Polycystic Ovary Syndrome (PCOS) affects 15%–20% of adolescents and women of childbearing age.
It is a result of androgen excess and leads to the progression of several endocrine, metabolic, cardiovascular, reproductive, and psychological disorders. The increased androgen levels may be due to the underlying hormonal imbalance and insulin resistance that is involved in PCOS.1
PCOS appears to be a congenital disorder with signs and symptoms starting as early as puberty. The primary cause of the excess androgen levels (male hormones) seen with PCOS is unknown; however, there appears to be recurrence in families. Many of these clinical manifestations occur in puberty and have a long-term impact on an adolescent’s or woman’s daily wellbeing and activities of daily living.2
Anti-Mullerian Hormone (AMH) increases in women with PCOS and affects follicogenesis. AMH levels should decrease when follicles enlarge, but when levels remain high, follicles do not mature and ovulation is affected. Increased androgen levels cause a decrease in progesterone and estrogen, leading to a hypersecretion of gonadotropic-releasing hormone (GnRH) and luteinizing hormone (LH) levels, which continues to stimulate immature follicles which do not mature and form cysts in the ovary.3
Most adolescents reported that primary symptoms associated with PCOS such as acne, obesity, hirsutism, infertility, and menstrual problems had the most negative impact on their lives. These symptoms caused mood fluctuations and affected personal relationships.4 Adolescents and women of childbearing age will visit numerous clinicians before being diagnosed with PCOS, and 50% to 75% of those adolescents and women will present to the primary care provider with already existing clinical manifestations of PCOS.5
Diagnosis of PCOS in adolescents is problematic because symptoms such as irregular menses, acne, and weight gain seen in adolescent girls are considered part of normal growth and development for this age group. For this age group, the most common diagnostic criteria used is increased androgen levels.5 In adolescents and women of child bearing age, the most common diagnostic criteria used for PCOS are evidence of increased androgen levels, anovulatory symptoms such as amenorrhea, menorrhagia, oligomenorrhea, infertility, and/or polycystic ovaries.

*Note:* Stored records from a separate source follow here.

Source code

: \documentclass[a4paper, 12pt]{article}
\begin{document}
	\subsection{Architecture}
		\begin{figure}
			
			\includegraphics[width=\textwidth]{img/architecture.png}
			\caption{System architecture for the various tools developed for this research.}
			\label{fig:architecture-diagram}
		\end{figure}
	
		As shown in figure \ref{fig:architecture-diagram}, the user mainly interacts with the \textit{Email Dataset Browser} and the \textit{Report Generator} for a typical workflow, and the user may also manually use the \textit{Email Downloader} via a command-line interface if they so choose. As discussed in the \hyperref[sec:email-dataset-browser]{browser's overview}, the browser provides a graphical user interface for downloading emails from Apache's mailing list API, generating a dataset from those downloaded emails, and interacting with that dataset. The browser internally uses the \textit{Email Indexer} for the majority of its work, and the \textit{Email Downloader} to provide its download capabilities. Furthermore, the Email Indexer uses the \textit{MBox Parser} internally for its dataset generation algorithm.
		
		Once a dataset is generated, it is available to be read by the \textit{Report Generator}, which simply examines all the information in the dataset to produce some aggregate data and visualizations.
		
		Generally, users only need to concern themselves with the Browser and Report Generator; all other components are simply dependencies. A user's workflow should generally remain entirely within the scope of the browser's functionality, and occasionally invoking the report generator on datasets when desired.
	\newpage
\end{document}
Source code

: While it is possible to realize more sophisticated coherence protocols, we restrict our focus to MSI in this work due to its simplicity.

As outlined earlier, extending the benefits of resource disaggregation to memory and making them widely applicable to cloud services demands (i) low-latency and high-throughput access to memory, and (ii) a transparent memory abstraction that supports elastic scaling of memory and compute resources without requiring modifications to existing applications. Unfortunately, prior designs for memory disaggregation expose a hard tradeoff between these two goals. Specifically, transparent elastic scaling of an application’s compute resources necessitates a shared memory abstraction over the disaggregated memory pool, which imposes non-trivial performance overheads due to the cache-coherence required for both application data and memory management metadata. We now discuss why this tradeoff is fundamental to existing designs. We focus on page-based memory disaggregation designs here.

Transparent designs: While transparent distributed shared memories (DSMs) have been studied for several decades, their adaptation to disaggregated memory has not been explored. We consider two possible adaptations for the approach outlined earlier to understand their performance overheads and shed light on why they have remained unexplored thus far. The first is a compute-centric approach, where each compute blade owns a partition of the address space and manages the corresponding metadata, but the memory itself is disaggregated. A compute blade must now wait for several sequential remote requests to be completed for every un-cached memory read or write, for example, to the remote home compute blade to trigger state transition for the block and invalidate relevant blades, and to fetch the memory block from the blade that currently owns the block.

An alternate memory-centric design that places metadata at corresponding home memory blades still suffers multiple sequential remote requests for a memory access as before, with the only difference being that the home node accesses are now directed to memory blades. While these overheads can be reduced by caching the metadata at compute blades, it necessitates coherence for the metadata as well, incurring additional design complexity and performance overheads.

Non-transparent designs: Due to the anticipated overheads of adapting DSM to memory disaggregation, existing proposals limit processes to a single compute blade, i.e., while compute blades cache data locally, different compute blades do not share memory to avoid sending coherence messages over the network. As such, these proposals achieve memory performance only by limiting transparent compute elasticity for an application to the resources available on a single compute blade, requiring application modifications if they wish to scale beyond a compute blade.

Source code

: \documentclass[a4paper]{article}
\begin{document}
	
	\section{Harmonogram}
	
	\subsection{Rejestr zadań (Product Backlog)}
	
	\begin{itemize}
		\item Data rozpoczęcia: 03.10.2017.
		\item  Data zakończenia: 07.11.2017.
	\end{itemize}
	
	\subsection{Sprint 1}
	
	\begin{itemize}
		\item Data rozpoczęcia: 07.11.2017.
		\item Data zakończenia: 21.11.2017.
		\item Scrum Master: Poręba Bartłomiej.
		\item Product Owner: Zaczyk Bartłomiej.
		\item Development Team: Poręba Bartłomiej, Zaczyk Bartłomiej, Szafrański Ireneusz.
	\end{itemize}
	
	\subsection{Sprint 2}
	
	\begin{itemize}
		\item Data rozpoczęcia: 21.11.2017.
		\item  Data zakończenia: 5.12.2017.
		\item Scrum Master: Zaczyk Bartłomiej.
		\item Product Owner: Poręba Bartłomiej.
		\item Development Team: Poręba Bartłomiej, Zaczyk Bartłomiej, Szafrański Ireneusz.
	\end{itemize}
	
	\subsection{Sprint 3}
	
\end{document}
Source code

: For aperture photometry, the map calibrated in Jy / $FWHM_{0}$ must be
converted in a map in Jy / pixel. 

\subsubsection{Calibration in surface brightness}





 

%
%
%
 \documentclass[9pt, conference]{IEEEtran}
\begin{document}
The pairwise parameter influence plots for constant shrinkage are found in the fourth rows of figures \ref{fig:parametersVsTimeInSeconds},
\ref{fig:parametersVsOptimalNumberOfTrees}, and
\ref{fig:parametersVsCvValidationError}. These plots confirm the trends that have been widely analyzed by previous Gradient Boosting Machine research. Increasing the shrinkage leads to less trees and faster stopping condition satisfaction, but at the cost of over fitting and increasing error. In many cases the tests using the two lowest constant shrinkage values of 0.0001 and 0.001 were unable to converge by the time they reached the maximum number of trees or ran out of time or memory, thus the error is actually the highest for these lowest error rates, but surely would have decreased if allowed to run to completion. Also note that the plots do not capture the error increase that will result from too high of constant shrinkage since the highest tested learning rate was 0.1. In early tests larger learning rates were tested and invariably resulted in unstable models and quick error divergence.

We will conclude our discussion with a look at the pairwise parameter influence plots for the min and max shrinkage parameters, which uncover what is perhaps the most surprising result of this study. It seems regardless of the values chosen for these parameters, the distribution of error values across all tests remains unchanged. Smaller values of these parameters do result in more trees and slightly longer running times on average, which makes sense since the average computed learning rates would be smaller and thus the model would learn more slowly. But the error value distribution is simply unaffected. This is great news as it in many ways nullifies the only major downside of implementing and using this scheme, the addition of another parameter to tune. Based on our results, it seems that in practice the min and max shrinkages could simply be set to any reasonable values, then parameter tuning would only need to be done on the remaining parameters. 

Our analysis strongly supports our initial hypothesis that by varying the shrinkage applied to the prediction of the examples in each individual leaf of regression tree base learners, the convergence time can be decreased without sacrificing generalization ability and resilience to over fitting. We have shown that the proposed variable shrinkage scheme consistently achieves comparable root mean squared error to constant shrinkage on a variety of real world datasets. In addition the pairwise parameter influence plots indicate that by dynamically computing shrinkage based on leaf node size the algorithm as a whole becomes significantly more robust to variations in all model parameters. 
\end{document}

Other clinical features that alert clinicians to the possibility of PCOS include:
- Androgenic alopecia (hair loss);
- and Acanthosis Nigricans.
Early pubarche in girls (8.73 vs. 10.73 years) and early thelarche (breast development 8.76 vs. 10.27 years) were early indicators of increased androgen levels and an increased likelihood of having PCOS. The most common disorders linked to PCOS include diabetes, cardiovascular disorders, reproductive disorders, cancer risks, and psychological disorders. PCOS is a heterogeneous disorder (not all patients show all symptoms of the disease.1
More than 50 percent of women with PCOS in the United States are obese (body mass index > 30 kg/m3), a similar rate to that of obesity in the United States.7 Most of these women have an increased amount of adipose tissue in the central body region. Obesity in women with PCOS causes increased androgen levels, insulin resistance, cardiovascular risks, and infertility. Insulin resistance and abnormal glucose metabolism seen in these women can lead to the development of type 2 diabetes.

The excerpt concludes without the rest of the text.